Political Reporter Charles Benson talked with Arizona County Sheriff Mark Dannels about how the problem is not just a border state crisis.
Posted at 8:27 AM, Mar 14, 2024
and last updated 2024-03-14 09:27:05-04

Border security is turning into a key issue in the 2024 Presidential race.

Political reporter Charles Benson talked with Arizona County Sheriff Mark Dannels about how the problem is not just a border state crisis.

Milwaukee is about 2,000 miles away from a section of the U-S Mexico border, south of Tucson in Cochise County but the Sheriff there - Mark Dannels says the impact of the border crisis can be felt on any street in Wisconsin.

"Whether that's through illicit drugs for the poisonings, whether it's the same sex trafficking, human trafficking, whatever it may be, it's not staying in my community, said Sheriff Dannels. It comes to communities throughout the United States."

Sheriff Dannels was in Brookfield for a Lincoln Day dinner speech over the weekend.

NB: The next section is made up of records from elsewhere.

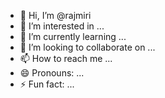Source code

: - 👋 Hi, I’m @rajmiri
- 👀 I’m interested in ...
- 🌱 I’m currently learning ...
- 💞️ I’m looking to collaborate on ...
- 📫 How to reach me ...
- 😄 Pronouns: ...
- ⚡ Fun fact: ...

<!---
rajmiri/rajmiri is a ✨ special ✨ repository because its `README.md` (this file) appears on your GitHub profile.
You can click the Preview link to take a look at your changes.
--->
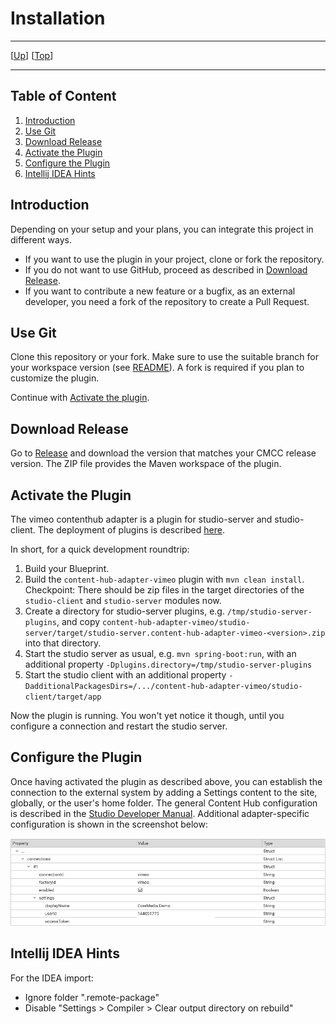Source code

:# Installation

--------------------------------------------------------------------------------

\[[Up](README.md)\] \[[Top](#top)\]

--------------------------------------------------------------------------------

## Table of Content

1. [Introduction](#introduction)
2. [Use Git](#use-git)
3. [Download Release](#download-release)
4. [Activate the Plugin](#activate-the-plugin)
5. [Configure the Plugin](#configure-the-plugin)
6. [Intellij IDEA Hints](#intellij-idea-hints)

## Introduction

Depending on your setup and your plans, you can integrate this project in different ways.

* If you want to use the plugin in your project, clone or fork the repository.
* If you do not want to use GitHub, proceed as described in [Download Release](#download-release).
* If you want to contribute a new feature or a bugfix, as an external developer, you need a fork of the repository to create a Pull Request.

## Use Git

Clone this repository or your fork. Make sure to use the suitable branch
for your workspace version (see [README](../README.md)). A fork is required if
you plan to customize the plugin.

Continue with [Activate the plugin](#activate-the-plugin).

## Download Release

Go to [Release](https://github.com/CoreMedia/content-hub-adapter-vimeo/releases) and download the version that matches your CMCC release version.
The ZIP file provides the Maven workspace of the plugin.

## Activate the Plugin

The vimeo contenthub adapter is a plugin for studio-server and studio-client.
The deployment of plugins is described [here](https://documentation.coremedia.com/cmcc-11/artifacts/2210/webhelp/coremedia-en/content/ApplicationPlugins.html).

In short, for a quick development roundtrip:
1. Build your Blueprint.
2. Build the `content-hub-adapter-vimeo` plugin with `mvn clean install`.
   Checkpoint: There should be zip files in the target directories of the `studio-client` and `studio-server` modules now.
3. Create a directory for studio-server plugins, e.g. `/tmp/studio-server-plugins`,
   and copy `content-hub-adapter-vimeo/studio-server/target/studio-server.content-hub-adapter-vimeo-<version>.zip`
   into that directory.
4. Start the studio server as usual, e.g. `mvn spring-boot:run`, with an additional property `-Dplugins.directory=/tmp/studio-server-plugins`
5. Start the studio client with an additional property `-DadditionalPackagesDirs=/.../content-hub-adapter-vimeo/studio-client/target/app`

Now the plugin is running.  You won't yet notice it though, until you configure a connection
and restart the studio server.

## Configure the Plugin

Once having activated the plugin as described above, you can establish the connection to the external system by adding a Settings content to the site,
globally, or the user's home folder. The general Content Hub configuration is described in the
[Studio Developer Manual](https://documentation.coremedia.com/cmcc-11/artifacts/2210/webhelp/studio-developer-en/content/Content_HubAdapterConfiguration.html).
Additional adapter-specific configuration is shown in the screenshot below:

![Image1: Adapter-specific configuration](editorial-documentation_2.png)

## Intellij IDEA Hints

For the IDEA import:
- Ignore folder ".remote-package"
- Disable "Settings > Compiler > Clear output directory on rebuild"
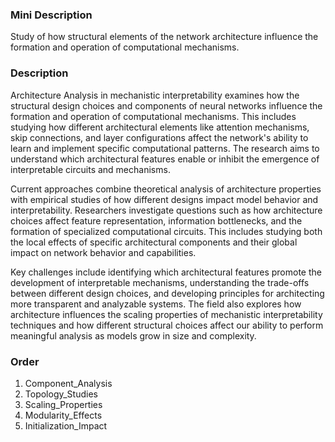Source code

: ### Mini Description

Study of how structural elements of the network architecture influence the formation and operation of computational mechanisms.

### Description

Architecture Analysis in mechanistic interpretability examines how the structural design choices and components of neural networks influence the formation and operation of computational mechanisms. This includes studying how different architectural elements like attention mechanisms, skip connections, and layer configurations affect the network's ability to learn and implement specific computational patterns. The research aims to understand which architectural features enable or inhibit the emergence of interpretable circuits and mechanisms.

Current approaches combine theoretical analysis of architecture properties with empirical studies of how different designs impact model behavior and interpretability. Researchers investigate questions such as how architecture choices affect feature representation, information bottlenecks, and the formation of specialized computational circuits. This includes studying both the local effects of specific architectural components and their global impact on network behavior and capabilities.

Key challenges include identifying which architectural features promote the development of interpretable mechanisms, understanding the trade-offs between different design choices, and developing principles for architecting more transparent and analyzable systems. The field also explores how architecture influences the scaling properties of mechanistic interpretability techniques and how different structural choices affect our ability to perform meaningful analysis as models grow in size and complexity.

### Order

1. Component_Analysis
2. Topology_Studies
3. Scaling_Properties
4. Modularity_Effects
5. Initialization_Impact
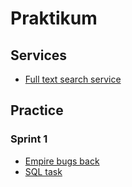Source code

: # Praktikum
  
## Services
* [Full text search service](https://github.com/KazakovDenis/praktikum/tree/master/search_service#praktikum)

## Practice
### Sprint 1
* [Empire bugs back](https://github.com/KazakovDenis/praktikum/blob/master/practice/sprint_1/empire_bugs_back.py) 
* [SQL task](https://github.com/KazakovDenis/praktikum/blob/master/practice/sprint_1/sqlite.sql)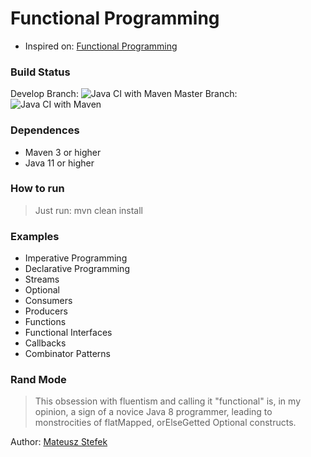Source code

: # Functional Programming #

* Inspired on: [Functional Programming](https://github.com/amigoscode/java-functional-programming)

### Build Status
Develop Branch: ![Java CI with Maven](https://github.com/oseasjs/functional-programming/workflows/Java%20CI%20with%20Maven/badge.svg?branch=develop)
Master Branch: ![Java CI with Maven](https://github.com/oseasjs/functional-programming/workflows/Java%20CI%20with%20Maven/badge.svg?branch=master)

### Dependences

* Maven 3 or higher
* Java 11 or higher

### How to run

> Just run: mvn clean install 

### Examples ###

* Imperative Programming
* Declarative Programming
* Streams
* Optional
* Consumers
* Producers
* Functions
* Functional Interfaces
* Callbacks
* Combinator Patterns

### Rand Mode

> This obsession with fluentism and calling it "functional" is, in my opinion, a sign of a novice Java 8 programmer, leading to monstrocities of flatMapped, orElseGetted Optional constructs.
>
Author: [Mateusz Stefek](https://codereview.stackexchange.com/questions/214147/a-more-functional-try-catch-construct-in-java/214225)
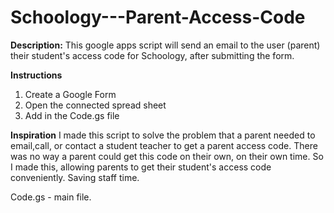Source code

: # Schoology---Parent-Access-Code

**Description:** This google apps script will send an email to the user (parent) their student's access code for Schoology, after submitting the form.

**Instructions**
1) Create a Google Form
2) Open the connected spread sheet
3) Add in the Code.gs file

**Inspiration** I made this script to solve the problem that a parent needed to email,call, or contact a student teacher to get a parent access code. There was no way a parent could get this code on their own, on their own time. So I made this, allowing parents to get their student's access code conveniently. Saving staff time.

Code.gs - main file.
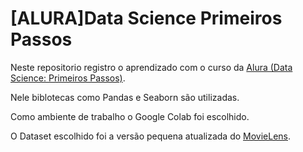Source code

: # [ALURA]Data Science Primeiros Passos
Neste repositorio registro o aprendizado com o curso da [Alura (Data Science: Primeiros Passos)](https://cursos.alura.com.br/course/data-science-primeiros-passos). 


Nele biblotecas como Pandas e Seaborn são utilizadas.

Como ambiente de trabalho o Google Colab foi escolhido.

O Dataset escolhido foi a versão pequena atualizada do [MovieLens](https://grouplens.org/datasets/movielens/
). 
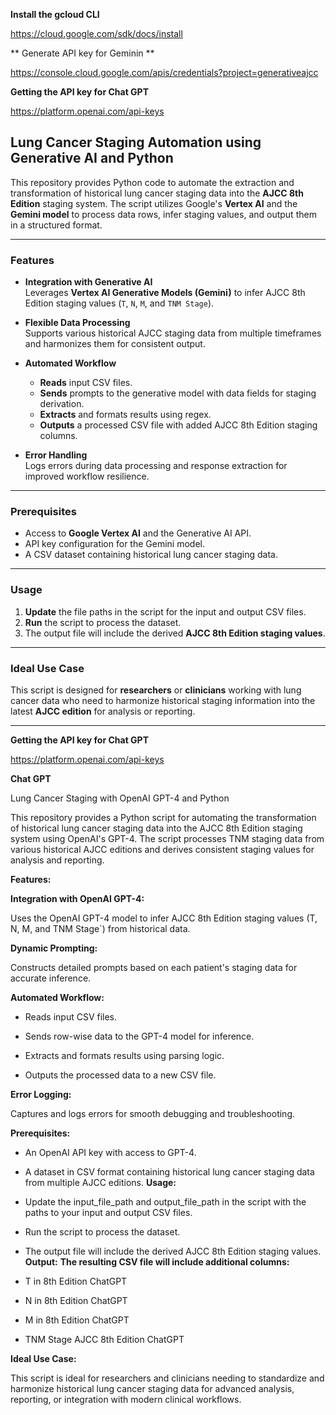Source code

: **Install the gcloud CLI**

https://cloud.google.com/sdk/docs/install

** Generate API key for Geminin **

https://console.cloud.google.com/apis/credentials?project=generativeajcc

**Getting the API key for Chat GPT**

https://platform.openai.com/api-keys

## **Lung Cancer Staging Automation using Generative AI and Python**

This repository provides Python code to automate the extraction and transformation of historical lung cancer staging data into the **AJCC 8th Edition** staging system. The script utilizes Google's **Vertex AI** and the **Gemini model** to process data rows, infer staging values, and output them in a structured format.

---

### **Features**

- **Integration with Generative AI**  
  Leverages **Vertex AI Generative Models (Gemini)** to infer AJCC 8th Edition staging values (`T`, `N`, `M`, and `TNM Stage`).

- **Flexible Data Processing**  
  Supports various historical AJCC staging data from multiple timeframes and harmonizes them for consistent output.

- **Automated Workflow**  
  - **Reads** input CSV files.  
  - **Sends** prompts to the generative model with data fields for staging derivation.  
  - **Extracts** and formats results using regex.  
  - **Outputs** a processed CSV file with added AJCC 8th Edition staging columns.

- **Error Handling**  
  Logs errors during data processing and response extraction for improved workflow resilience.

---

### **Prerequisites**

- Access to **Google Vertex AI** and the Generative AI API.  
- API key configuration for the Gemini model.  
- A CSV dataset containing historical lung cancer staging data.

---

### **Usage**

1. **Update** the file paths in the script for the input and output CSV files.  
2. **Run** the script to process the dataset.  
3. The output file will include the derived **AJCC 8th Edition staging values**.

---

### **Ideal Use Case**

This script is designed for **researchers** or **clinicians** working with lung cancer data who need to harmonize historical staging information into the latest **AJCC edition** for analysis or reporting.

---




**Getting the API key for Chat GPT**

https://platform.openai.com/api-keys

**Chat GPT**

Lung Cancer Staging with OpenAI GPT-4 and Python


This repository provides a Python script for automating the transformation of historical lung cancer staging data into the AJCC 8th Edition staging system using OpenAI's GPT-4. The script processes TNM staging data from various historical AJCC editions and derives consistent staging values for analysis and reporting.

**Features:**


**Integration with OpenAI GPT-4:**


Uses the OpenAI GPT-4 model to infer AJCC 8th Edition staging values (T, N, M, and TNM Stage`) from historical data.


**Dynamic Prompting:**


Constructs detailed prompts based on each patient's staging data for accurate inference.


**Automated Workflow:**


- Reads input CSV files.


- Sends row-wise data to the GPT-4 model for inference.


- Extracts and formats results using parsing logic.


- Outputs the processed data to a new CSV file.


**Error Logging:**


Captures and logs errors for smooth debugging and troubleshooting.


**Prerequisites:**
- An OpenAI API key with access to GPT-4.
- A dataset in CSV format containing historical lung cancer staging data from multiple AJCC editions.
**Usage:**
- Update the input_file_path and output_file_path in the script with the paths to your input and output CSV files.
- Run the script to process the dataset.
- The output file will include the derived AJCC 8th Edition staging values.
**Output:**
**The resulting CSV file will include additional columns:**

- T in 8th Edition ChatGPT
- N in 8th Edition ChatGPT
- M in 8th Edition ChatGPT
- TNM Stage AJCC 8th Edition ChatGPT

  
**Ideal Use Case:**


This script is ideal for researchers and clinicians needing to standardize and harmonize historical lung cancer staging data for advanced analysis, reporting, or integration with modern clinical workflows.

Border patrol says illegal crossings - not just in Arizona - surged to record numbers arrested last December with nearly 250,000 people arrested on the southern border.

FBI Director Chris Wray told a senator panel this week that his agency seized enough fentanyl over two years to kill 270 million people.

Sadly, Sheriff Dannels believes - despite law enforcement's best efforts - 90% of drugs are still getting into the country.

"Then you look at 1000s and 1000s of communities, families, and kids in our country that are being impacted and killed, poisoned. We need to be talking about that," said Sheriff Dannels

Dannels say the cartels have created what he calls 'modern-day slavery' by charging people thousands of dollars to cross the border.

"They don't have that money, which then they become servitude to the cartels, whether it be sex trafficking, drugs, enforcement, gangs, whatever it may be. It's not the American Dream that we all talk about."

The Republican-elected sheriff says the solution isn't just building a wall or more funding for more customs and border patrol agents.

He says it starts with enforcing the law.

"No more asylum claims and simply put, enforce the rule of law. If you don't come through the port of entry or illegal ingress, you're denied and expelled immediately. That's the law."

A February Marquette Law School national poll showed voters overwhelmingly believed former President Donald Trump would be better on immigration and border security issues than President Biden by a 53%-25% margin.